Speaker
Description
We study the Peccei-Quinn (PQ) symmetry of the sterile right-handed neutrino sector and the gauge
symmetries of the Standard Model. Due to four-fermion interactions, spontaneous breaking of these
symmetries at the electroweak scale generates top-quark Dirac mass and sterile-neutrino Majorana
mass. The top quark channels yield massive Higgs, $W^{\pm }$ and $Z^{0}$ bosons. The sterile
neutrino channel yields the heaviest sterile neutrino Majorana mass, sterile Nambu-Goldstone
axion (or majoron) and massive scalar $\chi $boson. Four-fermion operators effectively induce
their tiny couplings to SM particles. We show that a sterile QCD axion is the PQ solution to the strong CP problem.

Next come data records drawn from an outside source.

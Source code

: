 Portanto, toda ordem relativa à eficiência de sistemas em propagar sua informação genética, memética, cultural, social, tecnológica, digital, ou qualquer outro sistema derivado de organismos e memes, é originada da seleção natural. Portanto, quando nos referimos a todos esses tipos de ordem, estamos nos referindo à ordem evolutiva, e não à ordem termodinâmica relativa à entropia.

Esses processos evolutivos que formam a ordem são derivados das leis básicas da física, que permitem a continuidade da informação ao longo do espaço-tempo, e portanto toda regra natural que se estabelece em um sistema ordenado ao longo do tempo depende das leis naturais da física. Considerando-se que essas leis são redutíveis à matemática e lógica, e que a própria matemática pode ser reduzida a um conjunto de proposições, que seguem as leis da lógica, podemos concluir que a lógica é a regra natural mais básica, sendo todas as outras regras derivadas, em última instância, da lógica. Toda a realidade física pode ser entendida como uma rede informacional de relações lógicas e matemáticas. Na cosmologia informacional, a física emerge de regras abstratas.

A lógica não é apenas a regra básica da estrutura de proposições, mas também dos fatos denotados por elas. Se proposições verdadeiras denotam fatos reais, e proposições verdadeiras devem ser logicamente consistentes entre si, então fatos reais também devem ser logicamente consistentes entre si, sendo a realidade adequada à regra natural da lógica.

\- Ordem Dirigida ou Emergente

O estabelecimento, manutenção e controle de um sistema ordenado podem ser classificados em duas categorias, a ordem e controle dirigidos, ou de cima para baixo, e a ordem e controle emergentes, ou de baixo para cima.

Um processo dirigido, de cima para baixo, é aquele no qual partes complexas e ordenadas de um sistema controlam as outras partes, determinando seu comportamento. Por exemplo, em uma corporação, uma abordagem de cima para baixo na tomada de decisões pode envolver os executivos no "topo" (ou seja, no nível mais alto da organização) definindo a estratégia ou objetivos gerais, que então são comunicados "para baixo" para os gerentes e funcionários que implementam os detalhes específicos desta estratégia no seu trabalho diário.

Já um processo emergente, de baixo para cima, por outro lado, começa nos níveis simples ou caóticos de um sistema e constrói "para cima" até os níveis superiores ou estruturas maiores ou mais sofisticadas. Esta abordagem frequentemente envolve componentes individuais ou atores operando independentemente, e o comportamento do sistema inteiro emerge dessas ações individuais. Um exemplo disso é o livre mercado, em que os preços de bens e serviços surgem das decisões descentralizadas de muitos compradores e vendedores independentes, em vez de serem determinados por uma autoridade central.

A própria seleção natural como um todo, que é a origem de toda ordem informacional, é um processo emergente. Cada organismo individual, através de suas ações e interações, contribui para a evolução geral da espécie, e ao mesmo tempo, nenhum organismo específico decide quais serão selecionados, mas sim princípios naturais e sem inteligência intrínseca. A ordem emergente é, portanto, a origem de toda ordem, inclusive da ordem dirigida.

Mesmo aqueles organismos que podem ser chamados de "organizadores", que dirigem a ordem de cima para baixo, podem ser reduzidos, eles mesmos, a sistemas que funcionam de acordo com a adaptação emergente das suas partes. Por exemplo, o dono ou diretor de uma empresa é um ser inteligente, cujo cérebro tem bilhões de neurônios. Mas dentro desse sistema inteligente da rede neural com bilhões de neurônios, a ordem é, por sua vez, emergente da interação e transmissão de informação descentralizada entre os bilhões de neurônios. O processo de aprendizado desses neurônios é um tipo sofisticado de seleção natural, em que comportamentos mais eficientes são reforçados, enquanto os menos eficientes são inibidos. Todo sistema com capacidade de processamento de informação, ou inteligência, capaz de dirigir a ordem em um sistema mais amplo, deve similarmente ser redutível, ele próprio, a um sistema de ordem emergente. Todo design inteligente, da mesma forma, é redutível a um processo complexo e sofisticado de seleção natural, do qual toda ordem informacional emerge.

The lightest and heaviest sterile neutrinos ($m_{N}^{e}\sim 10^{2}$ keV and $m_{N}^{\tau }\sim 10^{2}$ GeV), a sterile QCD axion ($m_{a}< 10^{-8}$ eV, $g_{a\gamma }< 10^{-13} {\mbox{GeV}}^{-1}$) and a Higgs-like $\chi $boson ($m_{\chi }\sim 10^{2}$ GeV) can be dark matter particle candidates, for the constraints of their tiny couplings and long lifetimes inferred from the $W$-boson decay width, Xenon1T and precision fine-structure-constant experiments. The axion and $\chi $boson couplings to SM particles are
below the values reached by current laboratory experiments and astrophysical observations for directly or indirectly detecting dark matter particles.